So, you guys have seen how excited I have been for this one. I’ve brought it up in several different posts over the last few months and well, here we are! It was released yesterday and I’m over the moon. I had the pleasure of reading an advanced copy and I’m delighted to tell you that I wasn’t disappointed, I enjoyed the read. The author was truly brilliant, the book well researched and the world lively enough for me to lose myself for a while. Whilst I wish certain parts were a little faster paced, it didn’t take away from the book for me.
Ms. Fowler painted the portrait of turn of the century beautifully. I loved reading about the rules of society and what one had to do or know to get accepted into it. When one hears the name Vanderbilt, one doesn’t think if a family who has to struggle for acceptance. They are part of that legendary echelon that most of us will never be part of. Yet, it was quite a different time and I was not at all disappointed in learning about the maneuvering to attain and keep the desired status. Reading about Alva’s privileged life was certainly one of interest for me. I liked reading about the different balls and events, how she dealt with things. She was a strong woman, even though occasionally I did find her being docile when she shouldn’t have been.
You may find that the book is slow in places, that you’re left wanting. However, I attributed that to the fact that most women’s lives were like that. There were rules and one was meant to follow them. To have a woman like Alva, who is headstrong and thinks for herself, was quite uncommon. In a time when divorce was unheard of, Alva did it. She was an outcast for a time but recovered nicely. When she wasn’t granted a box in the Academy of Music, she founded The Met. Yes, that self-same Opera House in New York. (And I don’t know about you, but I damn love a level of petty. Who’s ever heard of the Academy of Music? Well, maybe a lot of people have, but The Met! C’mon!) Alva’s influence is still very present in this day and age. Her spirit and reach lives on, nearly a century after her death.
This isn’t to say that you will love her at every moment in the book. Despite nearly being destitute and facing a life where she might have needed to work for a living, Alva is surprisingly unsympathetic to the poor in certain moments. She also, for being rather progressive on some things, was a bit backward in how she raised her daughter. Despite not enjoying the silliness of one needing a husband, she was quick to try to get her daughter with the highest bidder, so to speak. She dominates this book and I found she was very well developed. I’d have liked a bit more on her best friend, Consuelo, who became Duchess of Manchester.
Also, ladies, she was a huge part of the suffrage movement. So when you vote next month, think of Alva.

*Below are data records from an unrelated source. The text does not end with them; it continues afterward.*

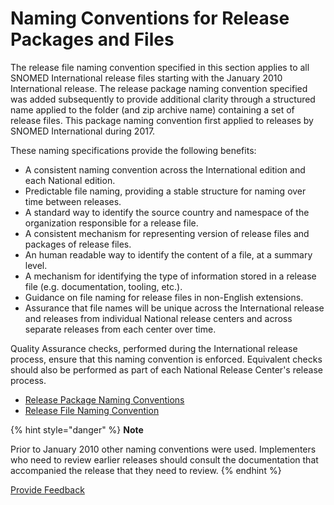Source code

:# Naming Conventions for Release Packages and Files

The release file naming convention specified in this section applies to all SNOMED International release files starting with the January 2010 International release. The release package naming convention specified was added subsequently to provide additional clarity through a structured name applied to the folder (and zip archive name) containing a set of release files. This package naming convention first applied to releases by SNOMED International during 2017.

These naming specifications provide the following benefits:

* A consistent naming convention across the International edition and each National edition.
* Predictable file naming, providing a stable structure for naming over time between releases.
* A standard way to identify the source country and namespace of the organization responsible for a release file.
* A consistent mechanism for representing version of release files and packages of release files.
* An human readable way to identify the content of a file, at a summary level.
* A mechanism for identifying the type of information stored in a release file (e.g. documentation, tooling, etc.).
* Guidance on file naming for release files in non-English extensions.
* Assurance that file names will be unique across the International release and releases from individual National release centers and across separate releases from each center over time.

Quality Assurance checks, performed during the International release process, ensure that this naming convention is enforced. Equivalent checks should also be performed as part of each National Release Center's release process.

* [Release Package Naming Conventions](3.3.1-release-package-naming-conventions.md)
* [Release File Naming Convention](3.3.2-release-file-naming-convention.md)

{% hint style="danger" %}
**Note**

Prior to January 2010 other naming conventions were used. Implementers who need to review earlier releases should consult the documentation that accompanied the release that they need to review.
{% endhint %}






<a href="https://docs.google.com/forms/d/e/1FAIpQLScTmbZIf0UEQwYDkY27EEWBkaiYkHSbR0_9DmFrMLXoQLyL7Q/viewform?usp=pp_url&entry.1767247133=Release+File+Specification&entry.670899847=Naming%20Conventions%20for%20Release%20Packages%20and%20Files" class="button primary">Provide Feedback</a>
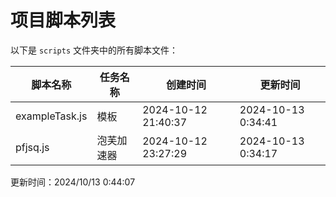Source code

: 
# 项目脚本列表

以下是 `scripts` 文件夹中的所有脚本文件：

| 脚本名称        | 任务名称        | 创建时间               | 更新时间               |
| --------------- | --------------- | ---------------------- | ---------------------- |
| exampleTask.js | 模板 | 2024-10-12 21:40:37 | 2024-10-13 0:34:41 |
| pfjsq.js | 泡芙加速器 | 2024-10-12 23:27:29 | 2024-10-13 0:34:17 |

更新时间：2024/10/13 0:44:07
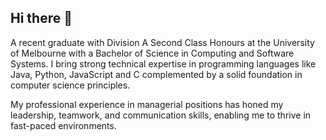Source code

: ## Hi there 👋

A recent graduate with Division A Second Class Honours at the University of Melbourne with a Bachelor of Science in Computing and Software Systems. I bring strong technical expertise in programming languages like Java, Python, JavaScript and C complemented by a solid foundation in computer science principles. 

My professional experience in managerial positions has honed my leadership, teamwork, and communication skills, enabling me to thrive in fast-paced environments.

<!--
**andywelly/andywelly** is a ✨ _special_ ✨ repository because its `README.md` (this file) appears on your GitHub profile.

Here are some ideas to get you started:

- 🔭 I’m currently working on ...
- 🌱 I’m currently learning ...
- 👯 I’m looking to collaborate on ...
- 🤔 I’m looking for help with ...
- 💬 Ask me about ...
- 📫 How to reach me: ...
- 😄 Pronouns: ...
- ⚡ Fun fact: ...
-->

So if you want a fast pace tone, this may not be the read for you. Don’t let that hinder you though, I really think you’d enjoy this. Especially if you like historical fiction. If you love The Gilded Age and reading about those prominent families of New York, like the Astors, the Roosevelts, the Rockefellers, and of course, the Vanderbilts, you’ll enjoy this. I enjoyed her Ms. Fowler’s previous work on her book about Zelda Fitzgerald, this was no different.
- I’d give it ★★★★ stars.
- I received this in exchange for an honest review. (Thank you!)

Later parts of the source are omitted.